* Exercise requirements
No image is to be carried over; reproduce the rest of the listing word for word.

* Material provided
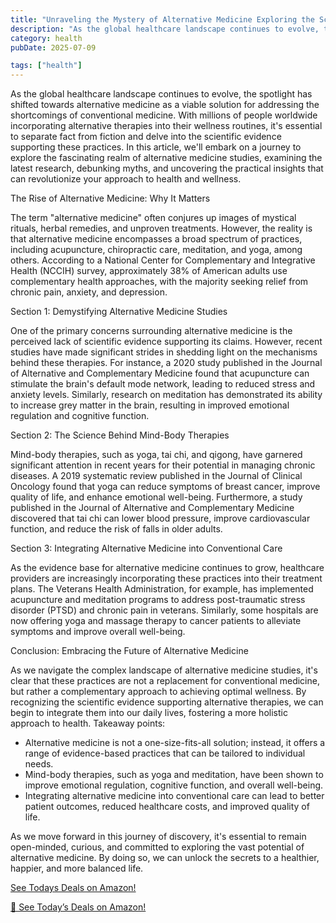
 ```yaml
---
title: "Unraveling the Mystery of Alternative Medicine Exploring the Science Behind Holistic Healing"
description: "As the global healthcare landscape continues to evolve, the spotlight has shifted towards alternative medicine as a viable solution for addressing the..."
category: health
pubDate: 2025-07-09

tags: ["health"]
---
```


As the global healthcare landscape continues to evolve, the spotlight has shifted towards alternative medicine as a viable solution for addressing the shortcomings of conventional medicine. With millions of people worldwide incorporating alternative therapies into their wellness routines, it's essential to separate fact from fiction and delve into the scientific evidence supporting these practices. In this article, we'll embark on a journey to explore the fascinating realm of alternative medicine studies, examining the latest research, debunking myths, and uncovering the practical insights that can revolutionize your approach to health and wellness.

The Rise of Alternative Medicine: Why It Matters

The term "alternative medicine" often conjures up images of mystical rituals, herbal remedies, and unproven treatments. However, the reality is that alternative medicine encompasses a broad spectrum of practices, including acupuncture, chiropractic care, meditation, and yoga, among others. According to a National Center for Complementary and Integrative Health (NCCIH) survey, approximately 38% of American adults use complementary health approaches, with the majority seeking relief from chronic pain, anxiety, and depression.

Section 1: Demystifying Alternative Medicine Studies

One of the primary concerns surrounding alternative medicine is the perceived lack of scientific evidence supporting its claims. However, recent studies have made significant strides in shedding light on the mechanisms behind these therapies. For instance, a 2020 study published in the Journal of Alternative and Complementary Medicine found that acupuncture can stimulate the brain's default mode network, leading to reduced stress and anxiety levels. Similarly, research on meditation has demonstrated its ability to increase grey matter in the brain, resulting in improved emotional regulation and cognitive function.

Section 2: The Science Behind Mind-Body Therapies

Mind-body therapies, such as yoga, tai chi, and qigong, have garnered significant attention in recent years for their potential in managing chronic diseases. A 2019 systematic review published in the Journal of Clinical Oncology found that yoga can reduce symptoms of breast cancer, improve quality of life, and enhance emotional well-being. Furthermore, a study published in the Journal of Alternative and Complementary Medicine discovered that tai chi can lower blood pressure, improve cardiovascular function, and reduce the risk of falls in older adults.

Section 3: Integrating Alternative Medicine into Conventional Care

As the evidence base for alternative medicine continues to grow, healthcare providers are increasingly incorporating these practices into their treatment plans. The Veterans Health Administration, for example, has implemented acupuncture and meditation programs to address post-traumatic stress disorder (PTSD) and chronic pain in veterans. Similarly, some hospitals are now offering yoga and massage therapy to cancer patients to alleviate symptoms and improve overall well-being.

Conclusion: Embracing the Future of Alternative Medicine

As we navigate the complex landscape of alternative medicine studies, it's clear that these practices are not a replacement for conventional medicine, but rather a complementary approach to achieving optimal wellness. By recognizing the scientific evidence supporting alternative therapies, we can begin to integrate them into our daily lives, fostering a more holistic approach to health. Takeaway points:

* Alternative medicine is not a one-size-fits-all solution; instead, it offers a range of evidence-based practices that can be tailored to individual needs.
* Mind-body therapies, such as yoga and meditation, have been shown to improve emotional regulation, cognitive function, and overall well-being.
* Integrating alternative medicine into conventional care can lead to better patient outcomes, reduced healthcare costs, and improved quality of life.

As we move forward in this journey of discovery, it's essential to remain open-minded, curious, and committed to exploring the vast potential of alternative medicine. By doing so, we can unlock the secrets to a healthier, happier, and more balanced life.

[ See Todays Deals on Amazon!](https://amzn.to/3UjsCWp)

[🛒 See Today’s Deals on Amazon!](https://amzn.to/3UjsCWp)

* Answer space
 ```yaml
---
title: "Unraveling the Mystery of Alternative Medicine Exploring the Science Behind Holistic Healing"
description: "As the global healthcare landscape continues to evolve, the spotlight has shifted towards alternative medicine as a viable solution for addressing the..."
category: health
pubDate: 2025-07-09

tags: ["health"]
---
```


As the global healthcare landscape continues to evolve, the spotlight has shifted towards alternative medicine as a viable solution for addressing the shortcomings of conventional medicine. With millions of people worldwide incorporating alternative therapies into their wellness routines, it's essential to separate fact from fiction and delve into the scientific evidence supporting these practices. In this article, we'll embark on a journey to explore the fascinating realm of alternative medicine studies, examining the latest research, debunking myths, and uncovering the practical insights that can revolutionize your approach to health and wellness.

The Rise of Alternative Medicine: Why It Matters

The term "alternative medicine" often conjures up images of mystical rituals, herbal remedies, and unproven treatments. However, the reality is that alternative medicine encompasses a broad spectrum of practices, including acupuncture, chiropractic care, meditation, and yoga, among others. According to a National Center for Complementary and Integrative Health (NCCIH) survey, approximately 38% of American adults use complementary health approaches, with the majority seeking relief from chronic pain, anxiety, and depression.

Section 1: Demystifying Alternative Medicine Studies

One of the primary concerns surrounding alternative medicine is the perceived lack of scientific evidence supporting its claims. However, recent studies have made significant strides in shedding light on the mechanisms behind these therapies. For instance, a 2020 study published in the Journal of Alternative and Complementary Medicine found that acupuncture can stimulate the brain's default mode network, leading to reduced stress and anxiety levels. Similarly, research on meditation has demonstrated its ability to increase grey matter in the brain, resulting in improved emotional regulation and cognitive function.

Section 2: The Science Behind Mind-Body Therapies

Mind-body therapies, such as yoga, tai chi, and qigong, have garnered significant attention in recent years for their potential in managing chronic diseases. A 2019 systematic review published in the Journal of Clinical Oncology found that yoga can reduce symptoms of breast cancer, improve quality of life, and enhance emotional well-being. Furthermore, a study published in the Journal of Alternative and Complementary Medicine discovered that tai chi can lower blood pressure, improve cardiovascular function, and reduce the risk of falls in older adults.

Section 3: Integrating Alternative Medicine into Conventional Care

As the evidence base for alternative medicine continues to grow, healthcare providers are increasingly incorporating these practices into their treatment plans. The Veterans Health Administration, for example, has implemented acupuncture and meditation programs to address post-traumatic stress disorder (PTSD) and chronic pain in veterans. Similarly, some hospitals are now offering yoga and massage therapy to cancer patients to alleviate symptoms and improve overall well-being.

Conclusion: Embracing the Future of Alternative Medicine

As we navigate the complex landscape of alternative medicine studies, it's clear that these practices are not a replacement for conventional medicine, but rather a complementary approach to achieving optimal wellness. By recognizing the scientific evidence supporting alternative therapies, we can begin to integrate them into our daily lives, fostering a more holistic approach to health. Takeaway points:

* Alternative medicine is not a one-size-fits-all solution; instead, it offers a range of evidence-based practices that can be tailored to individual needs.
* Mind-body therapies, such as yoga and meditation, have been shown to improve emotional regulation, cognitive function, and overall well-being.
* Integrating alternative medicine into conventional care can lead to better patient outcomes, reduced healthcare costs, and improved quality of life.

As we move forward in this journey of discovery, it's essential to remain open-minded, curious, and committed to exploring the vast potential of alternative medicine. By doing so, we can unlock the secrets to a healthier, happier, and more balanced life.

[ See Todays Deals on Amazon!](https://amzn.to/3UjsCWp)

[🛒 See Today’s Deals on Amazon!](https://amzn.to/3UjsCWp)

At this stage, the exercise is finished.